Aim of the task: Run through the data and copy out every line that mentions the word "const".

[Saved data entries]
_ _ _

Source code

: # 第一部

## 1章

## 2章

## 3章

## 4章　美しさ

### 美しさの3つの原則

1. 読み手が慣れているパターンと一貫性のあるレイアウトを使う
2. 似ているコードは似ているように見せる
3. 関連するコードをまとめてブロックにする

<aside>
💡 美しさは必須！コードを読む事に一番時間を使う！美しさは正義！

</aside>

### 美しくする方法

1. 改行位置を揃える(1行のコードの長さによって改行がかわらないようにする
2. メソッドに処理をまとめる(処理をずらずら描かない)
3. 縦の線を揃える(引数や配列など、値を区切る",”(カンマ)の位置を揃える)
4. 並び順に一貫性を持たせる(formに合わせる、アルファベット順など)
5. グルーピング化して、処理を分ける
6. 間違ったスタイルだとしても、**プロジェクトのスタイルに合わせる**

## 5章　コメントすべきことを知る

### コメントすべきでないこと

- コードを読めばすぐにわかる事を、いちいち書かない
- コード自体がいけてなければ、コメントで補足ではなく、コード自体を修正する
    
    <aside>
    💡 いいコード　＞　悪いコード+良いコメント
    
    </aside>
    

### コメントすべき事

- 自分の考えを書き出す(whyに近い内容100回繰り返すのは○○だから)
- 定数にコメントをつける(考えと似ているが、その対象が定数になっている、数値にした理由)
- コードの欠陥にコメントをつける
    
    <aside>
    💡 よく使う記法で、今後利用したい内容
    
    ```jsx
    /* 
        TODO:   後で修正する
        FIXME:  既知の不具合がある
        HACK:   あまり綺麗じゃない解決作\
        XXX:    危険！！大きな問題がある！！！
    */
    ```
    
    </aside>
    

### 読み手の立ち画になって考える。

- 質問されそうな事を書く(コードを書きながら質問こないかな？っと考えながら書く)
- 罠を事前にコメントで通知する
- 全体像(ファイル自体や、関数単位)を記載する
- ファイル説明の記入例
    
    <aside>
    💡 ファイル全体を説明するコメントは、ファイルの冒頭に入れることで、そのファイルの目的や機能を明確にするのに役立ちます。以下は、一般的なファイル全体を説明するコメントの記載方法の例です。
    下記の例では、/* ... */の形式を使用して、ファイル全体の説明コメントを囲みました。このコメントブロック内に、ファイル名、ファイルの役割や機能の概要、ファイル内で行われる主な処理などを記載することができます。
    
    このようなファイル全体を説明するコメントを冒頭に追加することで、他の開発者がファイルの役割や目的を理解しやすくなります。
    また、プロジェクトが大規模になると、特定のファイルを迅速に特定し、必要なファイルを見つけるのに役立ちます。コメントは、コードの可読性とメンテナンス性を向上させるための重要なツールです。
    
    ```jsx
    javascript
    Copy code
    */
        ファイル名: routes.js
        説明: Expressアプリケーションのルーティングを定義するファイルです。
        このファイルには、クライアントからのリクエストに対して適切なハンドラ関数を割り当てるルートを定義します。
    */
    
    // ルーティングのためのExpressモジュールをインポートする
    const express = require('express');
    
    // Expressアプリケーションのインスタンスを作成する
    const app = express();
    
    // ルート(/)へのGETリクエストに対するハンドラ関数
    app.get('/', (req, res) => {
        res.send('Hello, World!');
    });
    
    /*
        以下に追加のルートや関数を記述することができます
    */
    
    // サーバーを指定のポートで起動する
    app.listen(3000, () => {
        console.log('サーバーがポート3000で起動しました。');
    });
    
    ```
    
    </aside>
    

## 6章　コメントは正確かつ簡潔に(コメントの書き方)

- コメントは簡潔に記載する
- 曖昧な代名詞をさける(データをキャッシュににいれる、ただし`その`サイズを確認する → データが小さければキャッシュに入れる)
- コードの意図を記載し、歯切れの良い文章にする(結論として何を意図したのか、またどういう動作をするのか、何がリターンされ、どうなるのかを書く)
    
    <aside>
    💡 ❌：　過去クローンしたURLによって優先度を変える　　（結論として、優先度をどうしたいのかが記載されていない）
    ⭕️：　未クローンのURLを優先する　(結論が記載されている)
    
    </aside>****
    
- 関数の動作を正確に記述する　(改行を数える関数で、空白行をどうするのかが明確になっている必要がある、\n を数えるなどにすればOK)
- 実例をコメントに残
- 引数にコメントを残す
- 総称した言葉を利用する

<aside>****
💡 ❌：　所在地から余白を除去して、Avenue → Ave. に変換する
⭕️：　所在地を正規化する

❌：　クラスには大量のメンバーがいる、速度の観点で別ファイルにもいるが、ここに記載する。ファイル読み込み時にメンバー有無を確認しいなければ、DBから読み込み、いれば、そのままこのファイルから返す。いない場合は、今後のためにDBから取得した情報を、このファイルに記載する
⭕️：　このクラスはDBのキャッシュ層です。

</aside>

_ _ _

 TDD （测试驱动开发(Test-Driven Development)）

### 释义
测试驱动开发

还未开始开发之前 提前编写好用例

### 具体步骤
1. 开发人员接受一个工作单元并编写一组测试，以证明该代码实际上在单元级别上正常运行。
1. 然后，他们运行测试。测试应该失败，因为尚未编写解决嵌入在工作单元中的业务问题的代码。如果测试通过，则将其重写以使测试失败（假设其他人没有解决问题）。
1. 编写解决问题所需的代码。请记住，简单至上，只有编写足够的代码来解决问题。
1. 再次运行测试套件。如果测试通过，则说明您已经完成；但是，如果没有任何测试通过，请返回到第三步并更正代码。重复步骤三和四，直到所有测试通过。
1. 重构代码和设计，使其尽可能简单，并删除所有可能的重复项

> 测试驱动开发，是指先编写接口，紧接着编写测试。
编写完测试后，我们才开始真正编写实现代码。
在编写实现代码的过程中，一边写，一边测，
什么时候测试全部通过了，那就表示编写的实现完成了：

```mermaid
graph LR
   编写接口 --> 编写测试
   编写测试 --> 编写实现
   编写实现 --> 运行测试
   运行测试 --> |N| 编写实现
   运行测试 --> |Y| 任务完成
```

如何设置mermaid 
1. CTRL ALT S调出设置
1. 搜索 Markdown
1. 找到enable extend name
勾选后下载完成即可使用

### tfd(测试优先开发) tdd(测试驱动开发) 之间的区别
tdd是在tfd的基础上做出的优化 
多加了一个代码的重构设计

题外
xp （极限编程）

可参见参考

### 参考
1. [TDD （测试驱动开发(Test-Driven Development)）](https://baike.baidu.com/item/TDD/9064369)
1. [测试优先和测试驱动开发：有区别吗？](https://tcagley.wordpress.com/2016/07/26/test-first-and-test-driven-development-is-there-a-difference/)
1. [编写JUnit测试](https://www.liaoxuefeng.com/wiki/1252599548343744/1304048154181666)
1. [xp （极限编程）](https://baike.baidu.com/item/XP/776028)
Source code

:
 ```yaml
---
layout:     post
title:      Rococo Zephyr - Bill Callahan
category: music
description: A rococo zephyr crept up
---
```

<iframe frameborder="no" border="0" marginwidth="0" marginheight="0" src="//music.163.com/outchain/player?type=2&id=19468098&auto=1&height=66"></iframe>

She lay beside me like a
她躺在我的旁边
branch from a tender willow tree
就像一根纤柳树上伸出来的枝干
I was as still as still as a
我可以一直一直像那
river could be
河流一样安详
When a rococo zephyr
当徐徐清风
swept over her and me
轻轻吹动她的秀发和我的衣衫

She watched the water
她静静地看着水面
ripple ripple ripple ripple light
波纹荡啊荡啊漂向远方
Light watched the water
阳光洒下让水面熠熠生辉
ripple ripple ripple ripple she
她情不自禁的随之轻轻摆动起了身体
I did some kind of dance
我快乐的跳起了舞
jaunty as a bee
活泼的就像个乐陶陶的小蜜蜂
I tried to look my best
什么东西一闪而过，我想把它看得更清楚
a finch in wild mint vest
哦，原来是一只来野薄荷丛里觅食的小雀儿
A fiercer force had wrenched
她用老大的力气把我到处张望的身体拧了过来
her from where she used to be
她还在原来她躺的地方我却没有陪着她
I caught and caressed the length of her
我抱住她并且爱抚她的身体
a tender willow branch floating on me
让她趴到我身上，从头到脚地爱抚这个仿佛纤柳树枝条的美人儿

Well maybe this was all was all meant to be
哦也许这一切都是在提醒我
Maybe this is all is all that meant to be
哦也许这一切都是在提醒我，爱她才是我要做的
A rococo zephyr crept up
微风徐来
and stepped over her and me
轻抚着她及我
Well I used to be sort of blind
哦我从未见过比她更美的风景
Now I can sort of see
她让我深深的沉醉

_ _ _

Problem solution:
    const express = require('express');
    const app = express();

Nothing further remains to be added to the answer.